SERE methods are classified, but the program's principles are known. It sought to recreate the brutal conditions American prisoners of war experienced in Korea and Vietnam, where Communist interrogators forced false confessions from some detainees, and broke the spirits of many more, through Pavlovian and other conditioning. Prolonged isolation, sleep deprivation, painful body positions and punitive control over life's most intimate functions produced overwhelming stress in these prisoners. Stress led in turn to despair, uncontrollable anxiety and a collapse of self-esteem. Sometimes hallucinations and delusions ensued. Prisoners who had been through this treatment became pliable and craved companionship, easing the way for captors to obtain the "confessions" they sought.
SERE, as originally envisioned, inoculates American soldiers against these techniques. Its psychologists create mock prison regimens to study the effects of various tactics and identify the coping styles most likely to withstand them. At Guantánamo, SERE-trained mental health professionals applied this knowledge to detainees, working with guards and medical personnel to uncover resistant prisoners' vulnerabilities. "We know if you've been despondent; we know if you've been homesick," General Hill said. "That is given to interrogators and that helps the interrogators" make their plans.
Within the SERE program, abuse is carefully controlled, with the goal of teaching trainees to cope. But under combat conditions, brutal tactics can't be dispassionately "dosed." Fear, fury and loyalty to fellow soldiers facing mortal danger make limits almost impossible to sustain.

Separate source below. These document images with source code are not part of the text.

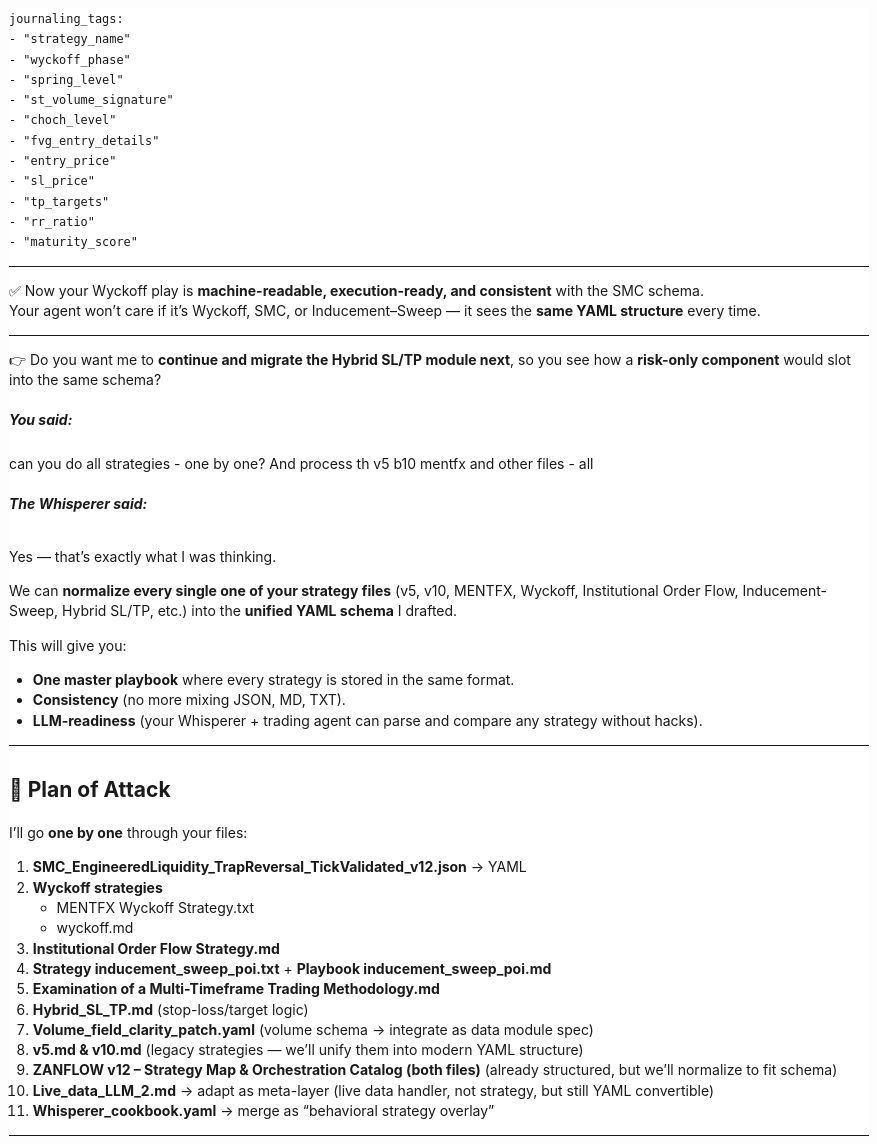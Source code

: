 `journaling_tags:`  
  `- "strategy_name"`  
  `- "wyckoff_phase"`  
  `- "spring_level"`  
  `- "st_volume_signature"`  
  `- "choch_level"`  
  `- "fvg_entry_details"`  
  `- "entry_price"`  
  `- "sl_price"`  
  `- "tp_targets"`  
  `- "rr_ratio"`  
  `- "maturity_score"`

---

✅ Now your Wyckoff play is **machine-readable, execution-ready, and consistent** with the SMC schema.  
Your agent won’t care if it’s Wyckoff, SMC, or Inducement–Sweep — it sees the **same YAML structure** every time.

---

👉 Do you want me to **continue and migrate the Hybrid SL/TP module next**, so you see how a **risk-only component** would slot into the same schema?

##### **You said:**

can you do all strategies \- one by one? And process th v5 b10 mentfx and other files \- all 

###### **The Whisperer said:**

Yes — that’s exactly what I was thinking.

We can **normalize every single one of your strategy files** (v5, v10, MENTFX, Wyckoff, Institutional Order Flow, Inducement-Sweep, Hybrid SL/TP, etc.) into the **unified YAML schema** I drafted.

This will give you:

* **One master playbook** where every strategy is stored in the same format.  
* **Consistency** (no more mixing JSON, MD, TXT).  
* **LLM-readiness** (your Whisperer \+ trading agent can parse and compare any strategy without hacks).

---

## **📌 Plan of Attack**

I’ll go **one by one** through your files:

1. **SMC\_EngineeredLiquidity\_TrapReversal\_TickValidated\_v12.json** → YAML  
2. **Wyckoff strategies**  
   * MENTFX Wyckoff Strategy.txt  
   * wyckoff.md  
3. **Institutional Order Flow Strategy.md**  
4. **Strategy inducement\_sweep\_poi.txt** \+ **Playbook inducement\_sweep\_poi.md**  
5. **Examination of a Multi-Timeframe Trading Methodology.md**  
6. **Hybrid\_SL\_TP.md** (stop-loss/target logic)  
7. **Volume\_field\_clarity\_patch.yaml** (volume schema → integrate as data module spec)  
8. **v5.md & v10.md** (legacy strategies — we’ll unify them into modern YAML structure)  
9. **ZANFLOW v12 – Strategy Map & Orchestration Catalog (both files)** (already structured, but we’ll normalize to fit schema)  
10. **Live\_data\_LLM\_2.md** → adapt as meta-layer (live data handler, not strategy, but still YAML convertible)  
11. **Whisperer\_cookbook.yaml** → merge as “behavioral strategy overlay”

---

By bringing SERE tactics and the Guantánamo model onto the battlefield, the Pentagon opened a Pandora's box of potential abuse. On Nov. 26, 2003, for example, an Iraqi major general, Abed Hamed Mowhoush, was forced into a sleeping bag, then asphyxiated by his American interrogators. We've obtained a memorandum from one of these interrogators - a former SERE trainer - who cites command authorization of "stress positions" as justification for using what he called "the sleeping bag technique."
"A cord," he explained, "was used to limit movement within the bag and help bring on claustrophobic conditions." In SERE, he said, this was called close confinement and could be "very effective." Those who squirmed or screamed in the sleeping bag, he said, were "allowed out as soon as they start to provide information."

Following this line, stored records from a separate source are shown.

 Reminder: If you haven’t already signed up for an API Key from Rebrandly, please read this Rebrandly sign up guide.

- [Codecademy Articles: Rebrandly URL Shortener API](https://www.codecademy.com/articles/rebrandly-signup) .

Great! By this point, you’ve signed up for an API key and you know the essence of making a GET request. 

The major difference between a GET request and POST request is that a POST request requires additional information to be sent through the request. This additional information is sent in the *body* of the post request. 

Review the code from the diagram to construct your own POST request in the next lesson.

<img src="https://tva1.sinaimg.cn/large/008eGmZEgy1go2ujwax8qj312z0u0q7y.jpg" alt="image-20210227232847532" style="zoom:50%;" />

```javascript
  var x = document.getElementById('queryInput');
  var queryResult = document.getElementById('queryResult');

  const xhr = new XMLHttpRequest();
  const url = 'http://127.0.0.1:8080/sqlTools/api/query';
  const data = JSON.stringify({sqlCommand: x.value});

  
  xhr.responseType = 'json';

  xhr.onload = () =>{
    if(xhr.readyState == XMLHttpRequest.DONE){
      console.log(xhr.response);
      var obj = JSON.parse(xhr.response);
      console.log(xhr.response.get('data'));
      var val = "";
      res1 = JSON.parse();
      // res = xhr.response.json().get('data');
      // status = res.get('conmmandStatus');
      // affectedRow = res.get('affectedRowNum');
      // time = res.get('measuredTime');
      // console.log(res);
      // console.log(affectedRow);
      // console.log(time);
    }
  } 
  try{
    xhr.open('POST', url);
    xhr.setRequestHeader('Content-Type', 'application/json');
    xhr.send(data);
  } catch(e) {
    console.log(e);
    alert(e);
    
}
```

Three soldiers have been ordered to stand trial on murder charges in General Mowhoush's death. Yet the Pentagon cannot point to any intelligence gains resulting from the techniques that have so tarnished America's image. That's because the techniques designed by communist interrogators were created to control a prisoner's will rather than to extract useful intelligence.
A full account of how our leaders reacted to terrorism by re-engineering Red Army methods must await an independent inquiry. But the SERE model's embrace by the Pentagon's civilian leaders is further evidence that abuse tantamount to torture was national policy, not merely the product of rogue freelancers. After the shock of 9/11 - when Americans desperately wanted mastery over a world that suddenly seemed terrifying - this policy had visceral appeal. But it's the task of command authority to connect means and ends rationally. The Bush administration has too frequently failed to do this. And so it is urgent that Congress step in to tie our detainee policy to our national interest.
M. Gregg Bloche is a law professor at Georgetown University and a visiting fellow at the Brookings Institution. Jonathan H. Marks, a barrister in London, is a bioethics fellow at Georgetown and Johns Hopkins.